Reading event: Ondjaki

Ondjaki, Transparent City

BookShelf Cafe eBar, October 23 2018:

As with the last “reading” I went to at the eBar (with Michael Adams), this wasn’t really a reading but more an interview, with Ondjaki’s English translator (Stephen Henighan) asking the questions. As with the Adams event, I think this was a better format. In part because it would have been weird hearing an author reading a translation of his own work, but also because interviews are more interesting than readings anyway. I’ve said it before but every time I go to one of these things I’m reminded of how poor most readings are.
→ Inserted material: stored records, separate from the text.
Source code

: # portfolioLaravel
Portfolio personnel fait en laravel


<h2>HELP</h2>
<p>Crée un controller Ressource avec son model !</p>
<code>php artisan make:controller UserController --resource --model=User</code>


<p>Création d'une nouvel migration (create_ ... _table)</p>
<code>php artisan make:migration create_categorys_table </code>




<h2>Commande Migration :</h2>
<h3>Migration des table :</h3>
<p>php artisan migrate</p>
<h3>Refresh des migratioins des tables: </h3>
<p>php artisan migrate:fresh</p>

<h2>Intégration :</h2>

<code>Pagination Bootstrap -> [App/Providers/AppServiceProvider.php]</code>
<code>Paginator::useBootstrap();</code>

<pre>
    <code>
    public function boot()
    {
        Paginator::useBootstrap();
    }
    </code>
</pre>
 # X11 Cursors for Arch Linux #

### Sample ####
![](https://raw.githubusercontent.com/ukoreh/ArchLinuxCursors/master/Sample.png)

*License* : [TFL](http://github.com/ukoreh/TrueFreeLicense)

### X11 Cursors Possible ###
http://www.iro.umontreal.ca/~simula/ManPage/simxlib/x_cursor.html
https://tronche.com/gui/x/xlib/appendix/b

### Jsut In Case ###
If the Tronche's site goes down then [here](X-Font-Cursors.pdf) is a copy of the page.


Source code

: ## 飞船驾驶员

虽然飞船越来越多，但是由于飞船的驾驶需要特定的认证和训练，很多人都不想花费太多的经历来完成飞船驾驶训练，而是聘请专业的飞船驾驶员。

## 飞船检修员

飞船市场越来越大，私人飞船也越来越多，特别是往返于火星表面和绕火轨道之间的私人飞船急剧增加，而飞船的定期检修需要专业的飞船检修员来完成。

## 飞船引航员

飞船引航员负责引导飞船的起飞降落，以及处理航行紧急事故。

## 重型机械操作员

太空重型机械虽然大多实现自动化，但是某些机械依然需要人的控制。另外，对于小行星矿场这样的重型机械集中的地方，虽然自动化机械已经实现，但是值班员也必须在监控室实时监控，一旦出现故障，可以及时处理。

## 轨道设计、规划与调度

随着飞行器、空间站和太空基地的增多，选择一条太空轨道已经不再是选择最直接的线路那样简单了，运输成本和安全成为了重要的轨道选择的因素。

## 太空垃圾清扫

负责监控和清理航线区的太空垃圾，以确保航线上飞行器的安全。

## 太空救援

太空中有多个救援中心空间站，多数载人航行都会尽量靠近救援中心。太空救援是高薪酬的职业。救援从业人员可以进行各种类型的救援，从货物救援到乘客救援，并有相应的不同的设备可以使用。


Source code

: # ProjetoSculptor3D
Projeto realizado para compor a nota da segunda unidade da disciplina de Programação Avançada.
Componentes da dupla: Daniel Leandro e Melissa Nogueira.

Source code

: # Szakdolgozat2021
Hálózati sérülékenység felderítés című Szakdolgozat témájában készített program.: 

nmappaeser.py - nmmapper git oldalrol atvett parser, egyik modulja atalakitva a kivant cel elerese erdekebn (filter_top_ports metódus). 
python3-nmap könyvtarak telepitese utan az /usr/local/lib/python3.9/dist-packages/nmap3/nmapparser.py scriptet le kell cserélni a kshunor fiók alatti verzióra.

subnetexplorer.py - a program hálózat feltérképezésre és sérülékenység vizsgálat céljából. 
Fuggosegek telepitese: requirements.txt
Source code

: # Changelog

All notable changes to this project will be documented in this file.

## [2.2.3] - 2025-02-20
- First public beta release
They only work in the very few cases where the author is a truly talented stage performer as well.

I don’t know how good a reader Ondjaki is, but he was great in conversation. He had some good anecdotes to tell and charm to burn. I even found out a bit about Angola, which admittedly wasn’t hard since I knew absolutely nothing about Angola before this aside from where it is on a map. I didn’t even know Luanda (the setting of Transparent City) was the capital.

There was a question from the floor about the title that I wish there had been follow-up with. I was wondering if Ondjaki meant something like “invisible” when he uses the word “transparent.” The point (or one of the points) he makes in the book is that people are transparent because they’re poor, so are they like the invisible underclass Paul Fussell wrote about, or the invisibility of Ellison’s Invisible Man? That’s the impression I get, but at the same time the main character’s transparency also makes him highly noticeable, someone to gawk at. So maybe something different was meant.

A good show, and well-attended for this neck of the woods. I wish we could have more like it.